You’re about to start a business, pivot with your team or proposition, or go into a new market. How can you assess how long it will take to get it going? What are the likely barriers to success? Will it work? Inertia is pretty much a universal law that speaks about how much work it takes to get something moving, and it can be one of the things that can stop an idea in its tracks.
This is another thing we’ve found can be more acute in an agency setting where we have to collaborate with at least one other company (the client) to get anything done. We’ve found that it’s not just a case of good work practices – though they help – it can sometimes be a case of trying to understand what every stakeholder is trying to get out of the project. Worst case, why some stakeholders might not want a project to happen.
In terms of mental models, this might not be one that gives a lightbulb moment, but it’s a sneaky little problem, and I can pretty much guarantee that you’ve tried to do something in the past and – for no particularly discernible reason – it hasn’t happened over time, being aware of inertia and how it works would probably have solved the problem. It’s a model that for me has become a subconscious monitor of everything I try and get done – where do I think the real barriers are – which part of this chain will be trying to stay the same while I’m trying to change something?
If you’ve ever seen Yes Minister (great idea Ed, make the topic come alive with a bloody 80’s pop culture reference) then it’s 1000 little Humphrey Applebys quietly resisting any change you’re trying to bring about.
It’s a simple idea with a simple solution, but it does take practice.
What is it?
Put simply, whether they’re aware of it or not, people don’t like change, so that’s the baseline – how many people or organisations are involved in this? The mental calculation is just that the more bodies to move the more effort it will take.

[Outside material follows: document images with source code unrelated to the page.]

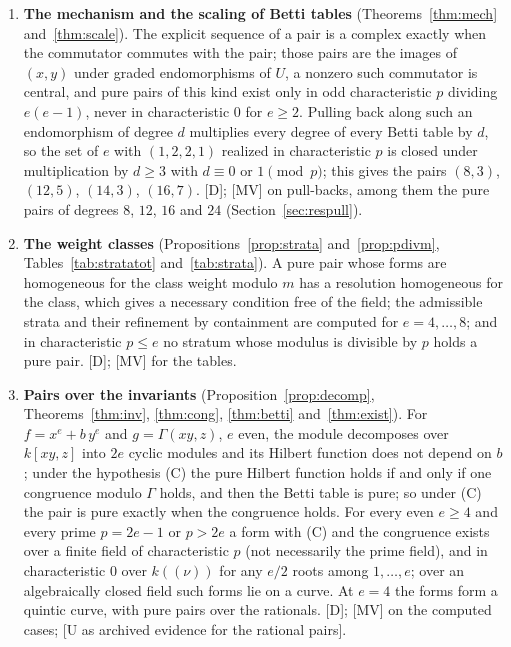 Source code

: \documentclass[11pt]{article}
\theoremstyle{definition}
\theoremstyle{remark}
\begin{document}
\begin{enumerate}
\item \textbf{The mechanism and the scaling of Betti tables} (Theorems~\ref{thm:mech} and~\ref{thm:scale}). The explicit sequence of a pair is a complex exactly when the commutator commutes with the pair; those pairs are the images of $(x,y)$ under graded endomorphisms of $U$, a nonzero such commutator is central, and pure pairs of this kind exist only in odd characteristic $p$ dividing $e(e-1)$, never in characteristic $0$ for $e\ge2$. Pulling back along such an endomorphism of degree $d$ multiplies every degree of every Betti table by $d$, so the set of $e$ with $(1,2,2,1)$ realized in characteristic $p$ is closed under multiplication by $d\ge3$ with $d\equiv0$ or $1\pmod p$; this gives the pairs $(8,3)$, $(12,5)$, $(14,3)$, $(16,7)$. [D]; [MV] on \npbCases{} pull-backs, among them the pure pairs of degrees $8$, $12$, $16$ and $24$ (Section~\ref{sec:respull}).
\item \textbf{The weight classes} (Propositions~\ref{prop:strata} and~\ref{prop:pdivm}, Tables~\ref{tab:stratatot} and~\ref{tab:strata}). A pure pair whose forms are homogeneous for the class weight modulo $m$ has a resolution homogeneous for the class, which gives a necessary condition free of the field; the admissible strata and their refinement by containment are computed for $e=4,\dots,8$; and in characteristic $p\le e$ no stratum whose modulus is divisible by $p$ holds a pure pair. [D]; [MV] for the tables.
\item \textbf{Pairs over the invariants} (Proposition~\ref{prop:decomp}, Theorems~\ref{thm:inv}, \ref{thm:cong}, \ref{thm:betti} and~\ref{thm:exist}). For $f=x^e+b\,y^e$ and $g=\Gamma(xy,z)$, $e$ even, the module decomposes over $k[xy,z]$ into $2e$ cyclic modules and its Hilbert function does not depend on $b$; under the hypothesis (C) the pure Hilbert function holds if and only if one congruence modulo $\Gamma$ holds, and then the Betti table is pure; so under (C) the pair is pure exactly when the congruence holds. For every even $e\ge4$ and every prime $p=2e-1$ or $p>2e$ a form with (C) and the congruence exists over a finite field of characteristic $p$ (not necessarily the prime field), and in characteristic $0$ over $k((\nu))$ for any $e/2$ roots among $1,\dots,e$; over an algebraically closed field such forms lie on a curve. At $e=4$ the forms form a quintic curve, with pure pairs over the rationals. [D]; [MV] on the computed cases; [U as archived evidence for the rational pairs].

\end{enumerate}
\end{document}

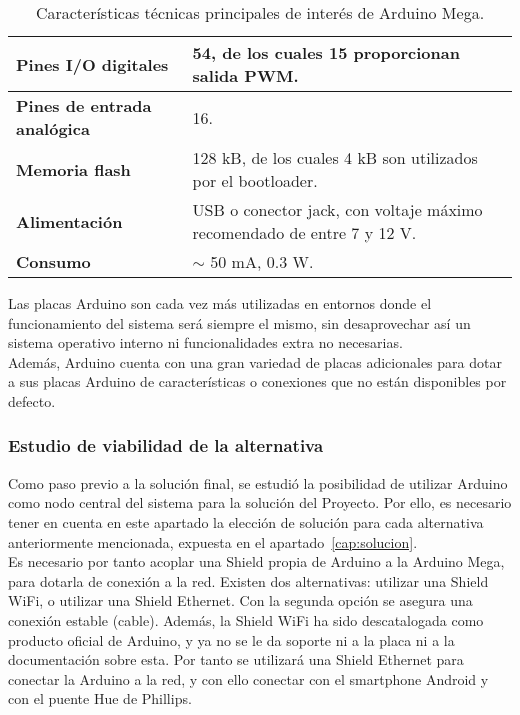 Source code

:         \begin{table}[!ht]
            \centering
            {
            \begin{tabularx}{\textwidth}{|l|X|}
                \hline
                \textbf{Pines I/O digitales} & 54, de los cuales 15 proporcionan salida PWM. \\ \hline
                \textbf{Pines de entrada analógica} & 16. \\ \hline
                \textbf{Memoria flash} & 128 kB, de los cuales 4 kB son utilizados por el bootloader. \\
                \hline
                \textbf{Alimentación} & USB o conector jack, con voltaje máximo recomendado de entre 7 y 12 V. \\ \hline
                \textbf{Consumo} & $\sim$ 50 mA, 0.3 W. \\ \hline
            \end{tabularx}
            }
            \caption{Características técnicas principales de interés de Arduino Mega.}
            \label{tab:arduino}
        \end{table}

        Las placas Arduino son cada vez más utilizadas en entornos donde el funcionamiento del sistema será siempre el mismo, sin desaprovechar así un sistema operativo interno ni funcionalidades extra no necesarias. \\

        Además, Arduino cuenta con una gran variedad de placas adicionales para dotar a sus placas Arduino de características o conexiones que no están disponibles por defecto.

        \subsubsection{Estudio de viabilidad de la alternativa}

        Como paso previo a la solución final, se estudió la posibilidad de utilizar Arduino como nodo central del sistema para la solución del Proyecto. Por ello, es necesario tener en cuenta en este apartado la elección de solución para cada alternativa anteriormente mencionada, expuesta en el apartado~\ref{cap:solucion}. \\

        Es necesario por tanto acoplar una Shield propia de Arduino a la Arduino Mega, para dotarla de conexión a la red. Existen dos alternativas: utilizar una Shield WiFi, o utilizar una Shield Ethernet. Con la segunda opción se asegura una conexión estable (cable). Además, la Shield WiFi ha sido descatalogada como producto oficial de Arduino, y ya no se le da soporte ni a la placa ni a la documentación sobre esta. Por tanto se utilizará una Shield Ethernet para conectar la Arduino a la red, y con ello conectar con el smartphone Android y con el puente Hue de Phillips. \\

Similarly, what size of organisation is involved? It’s an extension of the idea above, but this time you’re looking at two components – the number of people in the decision and execution chain and the capacity or motivation of that organisation to do something in the timeframe you need.
Next, some people are motivated in some way to resist what you’re trying to do, or to modify it in some way to be more like the way they want it done. This isn’t linear, this component is a multiplier.
For example – Sales teams are notorious for thinking no one understands their job and they’re often weak administrators, so if your chain involves changing sales processes then expect to have to spend more time getting buy in and more effort monitoring implementation.
A more subtle version of this is not necessarily where people are resisting a change, but where they’re not major beneficiaries from it. So it’s not so much they’re actively getting in the way but they don’t see why they should move at the pace you want them to. What can you do auto add value to this person or group? How can you create more urgency or bring them further into the project?
Then there’s the compliance regime you’re operating in. It’s pretty obvious that if you’re trying to get something done in banking you’ll have to allow some time and capacity for the lawyers and regulators to get into it, but it actually doesn’t take much time before companies start to think harder about their legal or finance processes. Plenty of ideas have hit the buffers just because one of the partners has a particular payment process or something like that and they’ve learned not to mess with it, so the project stalls.
Next – how much change are you asking for? I’ll do a blog on change management at some point, but for now, ask yourself how much of a journey you’re asking people to go on with you. This means how complex the project or idea is as well as how different it is from what each partner or component would usually do.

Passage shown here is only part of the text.